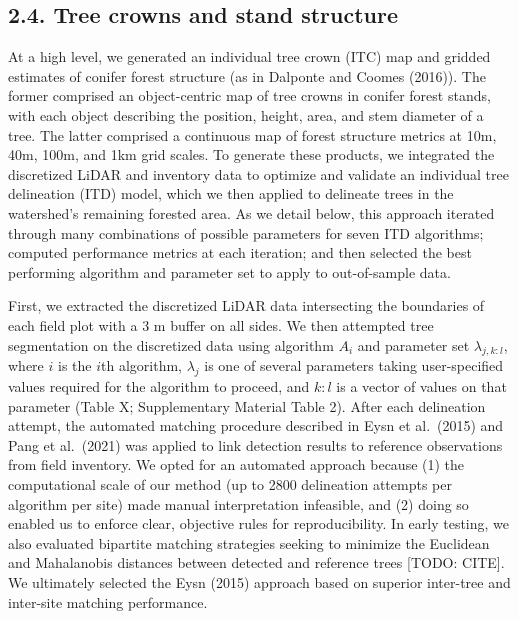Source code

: \documentclass[
  12pt,
]{article}
\begin{document}
\subsection{2.4. Tree crowns and stand
structure}\label{tree-crowns-and-stand-structure}

At a high level, we generated an individual tree crown (ITC) map and
gridded estimates of conifer forest structure (as in Dalponte and Coomes
(2016)). The former comprised an object-centric map of tree crowns in
conifer forest stands, with each object describing the position, height,
area, and stem diameter of a tree. The latter comprised a continuous map
of forest structure metrics at 10m, 40m, 100m, and 1km grid scales. To
generate these products, we integrated the discretized LiDAR and
inventory data to optimize and validate an individual tree delineation
(ITD) model, which we then applied to delineate trees in the watershed's
remaining forested area. As we detail below, this approach iterated
through many combinations of possible parameters for seven ITD
algorithms; computed performance metrics at each iteration; and then
selected the best performing algorithm and parameter set to apply to
out-of-sample data.

First, we extracted the discretized LiDAR data intersecting the
boundaries of each field plot with a 3 m buffer on all sides. We then
attempted tree segmentation on the discretized data using algorithm
\(A_i\) and parameter set \(\lambda_{j,k:l}\), where \(i\) is the
\(i\)th algorithm, \(\lambda_j\) is one of several parameters taking
user-specified values required for the algorithm to proceed, and \(k:l\)
is a vector of values on that parameter (Table X; Supplementary Material
Table 2). After each delineation attempt, the automated matching
procedure described in Eysn et al.~(2015) and Pang et al.~(2021) was
applied to link detection results to reference observations from field
inventory. We opted for an automated approach because (1) the
computational scale of our method (up to 2800 delineation attempts per
algorithm per site) made manual interpretation infeasible, and (2) doing
so enabled us to enforce clear, objective rules for reproducibility. In
early testing, we also evaluated bipartite matching strategies seeking
to minimize the Euclidean and Mahalanobis distances between detected and
reference trees {[}TODO: CITE{]}. We ultimately selected the Eysn (2015)
approach based on superior inter-tree and inter-site matching
performance.
\end{document}
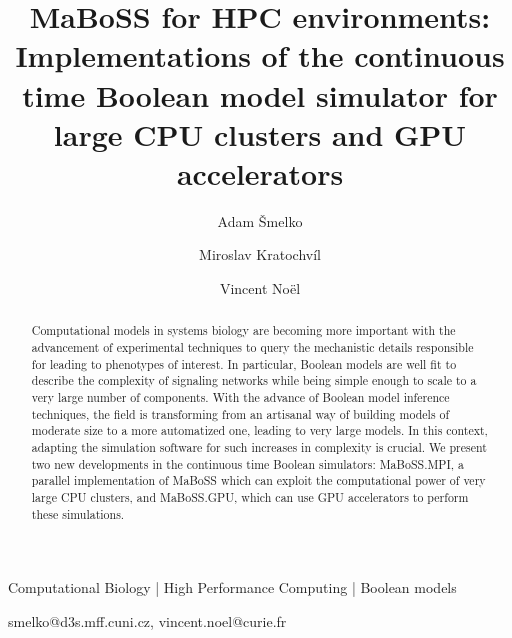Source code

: \documentclass[times, twoside]{zHenriquesLab-StyleBioRxiv}
\begin{document}
\title{MaBoSS for HPC environments: Implementations of the continuous time Boolean model simulator for large CPU clusters and GPU accelerators}

\author[1,\Letter]{Adam Šmelko}
\author[2]{Miroslav Kratochvíl}
\author[3,4,5,\Letter]{Vincent Noël}

\maketitle

\begin{abstract}
Computational models in systems biology are becoming more important with the advancement of experimental techniques to query the mechanistic details responsible for leading to phenotypes of interest. In particular, Boolean models are well fit to describe the complexity of signaling networks while being simple enough to scale to a very large number of components. With the advance of Boolean model inference techniques, the field is transforming from an artisanal way of building models of moderate size to a more automatized one, leading to very large models. In this context, adapting the simulation software for such increases in complexity is crucial. 
We present two new developments in the continuous time Boolean simulators: MaBoSS.MPI, a parallel implementation of MaBoSS which can exploit the computational power of very large CPU clusters, and MaBoSS.GPU, which can use GPU accelerators to perform these simulations. 
\end {abstract}

\begin{keywords}
Computational Biology | High Performance Computing | Boolean models
\end{keywords}

\begin{corrauthor}
smelko@d3s.mff.cuni.cz, vincent.noel@curie.fr
\end{corrauthor}
\end{document}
================================
# What is needed:
Retype the lines above exactly, no pictures.

# Exercise response:
Source code

: \documentclass[
  12pt,
]{article}
\begin{document}
\subsection{2.4. Tree crowns and stand
structure}\label{tree-crowns-and-stand-structure}

At a high level, we generated an individual tree crown (ITC) map and
gridded estimates of conifer forest structure (as in Dalponte and Coomes
(2016)). The former comprised an object-centric map of tree crowns in
conifer forest stands, with each object describing the position, height,
area, and stem diameter of a tree. The latter comprised a continuous map
of forest structure metrics at 10m, 40m, 100m, and 1km grid scales. To
generate these products, we integrated the discretized LiDAR and
inventory data to optimize and validate an individual tree delineation
(ITD) model, which we then applied to delineate trees in the watershed's
remaining forested area. As we detail below, this approach iterated
through many combinations of possible parameters for seven ITD
algorithms; computed performance metrics at each iteration; and then
selected the best performing algorithm and parameter set to apply to
out-of-sample data.

First, we extracted the discretized LiDAR data intersecting the
boundaries of each field plot with a 3 m buffer on all sides. We then
attempted tree segmentation on the discretized data using algorithm
\(A_i\) and parameter set \(\lambda_{j,k:l}\), where \(i\) is the
\(i\)th algorithm, \(\lambda_j\) is one of several parameters taking
user-specified values required for the algorithm to proceed, and \(k:l\)
is a vector of values on that parameter (Table X; Supplementary Material
Table 2). After each delineation attempt, the automated matching
procedure described in Eysn et al.~(2015) and Pang et al.~(2021) was
applied to link detection results to reference observations from field
inventory. We opted for an automated approach because (1) the
computational scale of our method (up to 2800 delineation attempts per
algorithm per site) made manual interpretation infeasible, and (2) doing
so enabled us to enforce clear, objective rules for reproducibility. In
early testing, we also evaluated bipartite matching strategies seeking
to minimize the Euclidean and Mahalanobis distances between detected and
reference trees {[}TODO: CITE{]}. We ultimately selected the Eysn (2015)
approach based on superior inter-tree and inter-site matching
performance.
\end{document}
Source code

: \documentclass[times, twoside]{zHenriquesLab-StyleBioRxiv}
\begin{document}
\title{MaBoSS for HPC environments: Implementations of the continuous time Boolean model simulator for large CPU clusters and GPU accelerators}

\author[1,\Letter]{Adam Šmelko}
\author[2]{Miroslav Kratochvíl}
\author[3,4,5,\Letter]{Vincent Noël}

\maketitle

\begin{abstract}
Computational models in systems biology are becoming more important with the advancement of experimental techniques to query the mechanistic details responsible for leading to phenotypes of interest. In particular, Boolean models are well fit to describe the complexity of signaling networks while being simple enough to scale to a very large number of components. With the advance of Boolean model inference techniques, the field is transforming from an artisanal way of building models of moderate size to a more automatized one, leading to very large models. In this context, adapting the simulation software for such increases in complexity is crucial. 
We present two new developments in the continuous time Boolean simulators: MaBoSS.MPI, a parallel implementation of MaBoSS which can exploit the computational power of very large CPU clusters, and MaBoSS.GPU, which can use GPU accelerators to perform these simulations. 
\end {abstract}

\begin{keywords}
Computational Biology | High Performance Computing | Boolean models
\end{keywords}

\begin{corrauthor}
smelko@d3s.mff.cuni.cz, vincent.noel@curie.fr
\end{corrauthor}
\end{document}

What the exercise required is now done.